SINGAPUR – Die Ölpreise sind am Montag auf den niedrigsten Stand seit März gefallen, nachdem US-Präsident Donald Trump und der iranische Vizeaußenminister erklärt hatten, eine erste Einigung zur Beendigung des Krieges und zur Wiederaufnahme des Schiffsverkehrs durch die Straße von Hormus erzielt zu haben.
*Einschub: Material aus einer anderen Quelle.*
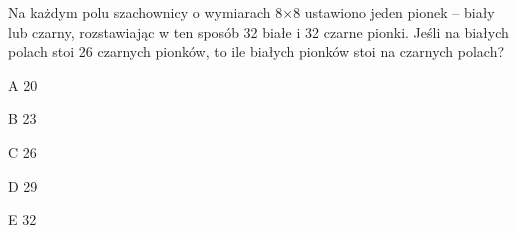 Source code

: \begin{tresc}
Na każdym polu szachownicy o wymiarach 8×8 ustawiono jeden pionek – biały lub czarny, rozstawiając w ten sposób 32 białe i 32 czarne pionki. Jeśli na białych polach stoi 26 czarnych pionków, to ile białych pionków stoi na czarnych polach?
\end{tresc}
\begin{wariant}{A} 20 \end{wariant}
\begin{wariant}{B} 23 \end{wariant}
\begin{wariant}{C} 26 \end{wariant}
\begin{wariant}{D} 29 \end{wariant}
\begin{wariant}{E} 32 \end{wariant}
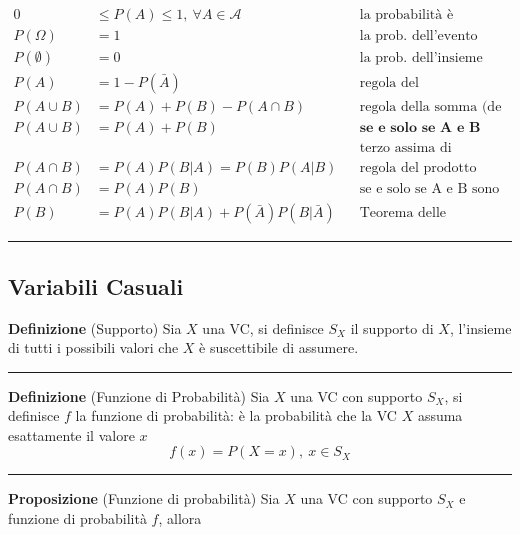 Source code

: \documentclass[
  11pt,
]{book}
\theoremstyle{mytheoremstyle}
\theoremstyle{mydefstyle}
\begin{document}
\begin{align*}
0&\le P(A) \le 1,~\forall A\in\mathscr{A} &&\text{la probabilità è compresa tra 0 e 1.} \\ 
 P(\Omega)&=1 &&\text{la prob. dell'evento certo è 1,} \\ 
P(\emptyset)&=0 &&\text{la prob. dell'insieme vuoto è zero.} \\ 
P(A)&=1-P(\bar A) &&\text{regola del complementare} \\ 
P(A\cup B)&=P(A)+P(B)-P(A\cap B) &&\text{regola della somma (de Morgan)} \\ 
P(A\cup B)&=P(A)+P(B) &&\textbf{se e solo se A e B sono incompatibili:} \\ 
& &&\text{terzo assima di Kolmogorov} \\ 
P(A\cap B)&=P(A)P(B|A)=P(B)P(A|B) &&\text{regola del prodotto (chain rule)} \\ 
P(A\cap B)&=P(A)P(B) &&\text{se e solo se A e B sono indipendenti} \\ 
P(B)&=P(A)P(B|A)+P(\bar A)P(B|\bar A) &&\text{Teorema delle probabilità totali} 
\end{align*}

\begin{center}\rule{0.5\linewidth}{0.5pt}\end{center}

\subsection{Variabili Casuali}\label{variabili-casuali-1}

\textbf{Definizione} (Supporto)
Sia \(X\) una VC, si definisce \(S_X\) il supporto di \(X\), l'insieme di tutti i possibili valori che \(X\) è suscettibile di assumere.

\begin{center}\rule{0.5\linewidth}{0.5pt}\end{center}

\textbf{Definizione} (Funzione di Probabilità)
Sia \(X\) una VC con supporto \(S_X\), si definisce \(f\) la funzione di probabilità:
è la probabilità che la VC \(X\) assuma esattamente il valore \(x\)
\[
f(x)=P(X=x), ~x\in S_X
\]

\begin{center}\rule{0.5\linewidth}{0.5pt}\end{center}

\textbf{Proposizione} (Funzione di probabilità)
Sia \(X\) una VC con supporto \(S_X\) e funzione di probabilità \(f\), allora
\end{document}
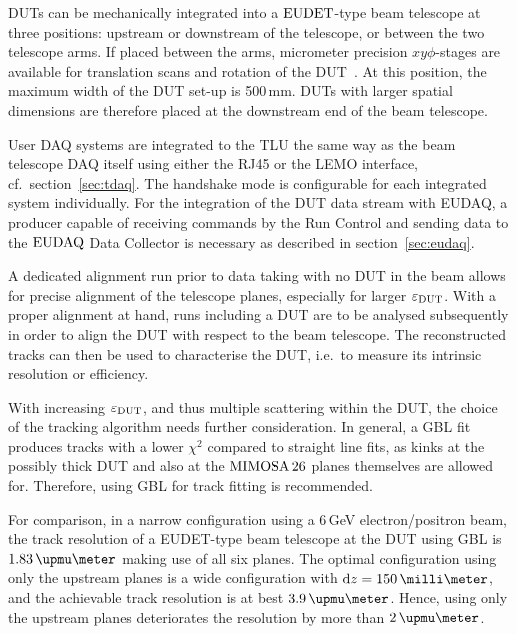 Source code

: DUTs can be mechanically integrated into a $\textrm{EUDET}$-type beam telescope at three positions: upstream or downstream of the telescope, or between the two telescope arms.
If placed between the arms, micrometer precision $xy\phi$-stages are available for translation scans and rotation of the DUT~\cite{Mimosa-twiki}.
At this position, the maximum width of the DUT set-up is 500\,mm.
DUTs with larger spatial dimensions are therefore placed at the downstream end of the beam telescope. 

User DAQ systems are integrated to the TLU the same way as the beam telescope DAQ itself using either the RJ45 or the LEMO interface, cf.~section~\ref{sec:tdaq}.
The handshake mode is configurable for each integrated system individually. 
For the integration of the DUT data stream with EUDAQ, a producer capable of receiving commands by the Run Control and sending data to the $\textrm{EUDAQ}$ Data Collector is necessary
 as described in section~\ref{sec:eudaq}.

A dedicated alignment run prior to data taking with no DUT in the beam allows for precise alignment of the telescope planes, especially for larger $\mathnormal{\varepsilon_{\textrm{DUT}}}$. 
With a proper alignment at hand, runs including a DUT are to be analysed subsequently in order to align the DUT with respect to the beam telescope. 
The reconstructed tracks can then be used to characterise the DUT, i.e.~to measure its intrinsic resolution or efficiency. 

With increasing $\mathnormal{\varepsilon_{\textrm{DUT}}}$, and thus multiple scattering within the DUT, the choice of the tracking algorithm needs further consideration. 
In general, a GBL fit produces tracks with a lower $\chi^2$ compared to straight line fits,
 as kinks at the possibly thick DUT and also at the $\textrm{MIMOSA\,26}$ planes themselves are allowed for.
Therefore, using GBL for track fitting is recommended. 

For comparison, in a narrow configuration using a 6\,GeV electron/positron beam,
 the track resolution of a EUDET-type beam telescope at the DUT using GBL is $1.83\,\upmu\meter$ making use of all six planes. 
The optimal configuration using only the upstream planes is a wide configuration with $\dz = 150\,\milli\meter$,
 and the achievable track resolution is at best $3.9\,\upmu\meter$. 
Hence, using only the upstream planes deteriorates the resolution by more than $2\,\upmu\meter$.

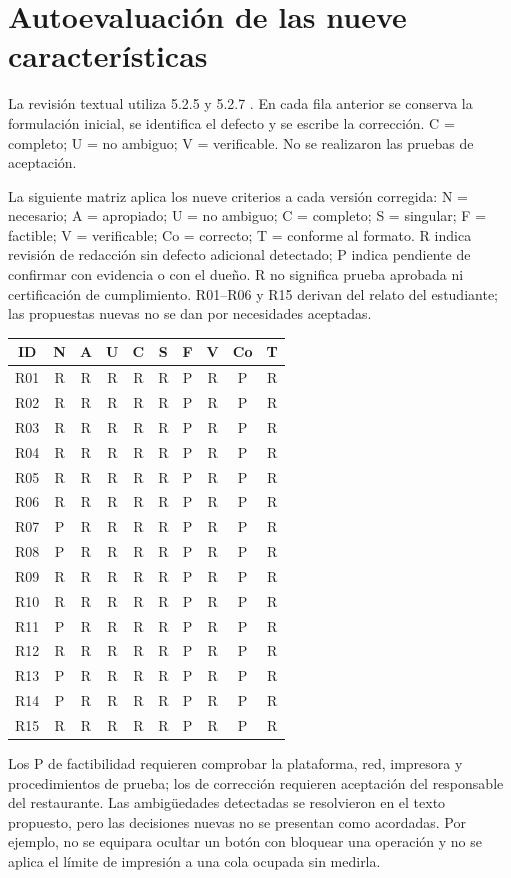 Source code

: \documentclass[11pt,a4paper]{article}
\begin{document}
\clearpage
\section{Autoevaluación de las nueve características}
La revisión textual utiliza 5.2.5 y 5.2.7 \cite{iso29148}. En cada fila anterior se conserva la formulación inicial, se identifica el defecto y se escribe la corrección. C = completo; U = no ambiguo; V = verificable. No se realizaron las pruebas de aceptación.

La siguiente matriz aplica los nueve criterios a cada versión corregida: N = necesario; A = apropiado; U = no ambiguo; C = completo; S = singular; F = factible; V = verificable; Co = correcto; T = conforme al formato. R indica revisión de redacción sin defecto adicional detectado; P indica pendiente de confirmar con evidencia o con el dueño. R no significa prueba aprobada ni certificación de cumplimiento. R01--R06 y R15 derivan del relato del estudiante; las propuestas nuevas no se dan por necesidades aceptadas.
\begingroup\scriptsize
\begin{longtable}{|c|c|c|c|c|c|c|c|c|c|}
\hline ID & N & A & U & C & S & F & V & Co & T \\\hline
R01 & R & R & R & R & R & P & R & P & R \\ \hline
R02 & R & R & R & R & R & P & R & P & R \\ \hline
R03 & R & R & R & R & R & P & R & P & R \\ \hline
R04 & R & R & R & R & R & P & R & P & R \\ \hline
R05 & R & R & R & R & R & P & R & P & R \\ \hline
R06 & R & R & R & R & R & P & R & P & R \\ \hline
R07 & P & R & R & R & R & P & R & P & R \\ \hline
R08 & P & R & R & R & R & P & R & P & R \\ \hline
R09 & R & R & R & R & R & P & R & P & R \\ \hline
R10 & R & R & R & R & R & P & R & P & R \\ \hline
R11 & P & R & R & R & R & P & R & P & R \\ \hline
R12 & R & R & R & R & R & P & R & P & R \\ \hline
R13 & P & R & R & R & R & P & R & P & R \\ \hline
R14 & P & R & R & R & R & P & R & P & R \\ \hline
R15 & R & R & R & R & R & P & R & P & R \\ \hline
\end{longtable}
\endgroup
Los P de factibilidad requieren comprobar la plataforma, red, impresora y procedimientos de prueba; los de corrección requieren aceptación del responsable del restaurante. Las ambigüedades detectadas se resolvieron en el texto propuesto, pero las decisiones nuevas no se presentan como acordadas. Por ejemplo, no se equipara ocultar un botón con bloquear una operación y no se aplica el límite de impresión a una cola ocupada sin medirla.
\end{document}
Die Brent-Rohöl-Futures fielen bis 7:04 Uhr thailändischer Zeit um 3,58 US-Dollar bzw. 4,10 % auf 83,75 US-Dollar pro Barrel, während US-Rohöl der Sorte West Texas Intermediate (WTI) um 4,01 US-Dollar bzw. 4,72 % auf 80,87 US-Dollar sank. Beide Kontrakte hatten am Freitag mehr als 3 % eingebüßt.
Die USA und der Iran werden am Freitag in der Schweiz eine Absichtserklärung unterzeichnen , erklärte der pakistanische Premierminister. Pakistan hatte als Vermittler fungiert. US-Präsident Trump hatte am Sonntag die Straße von Hormus für den freien Durchgang freigegeben und die US-Seeblockade iranischer Häfen aufgehoben.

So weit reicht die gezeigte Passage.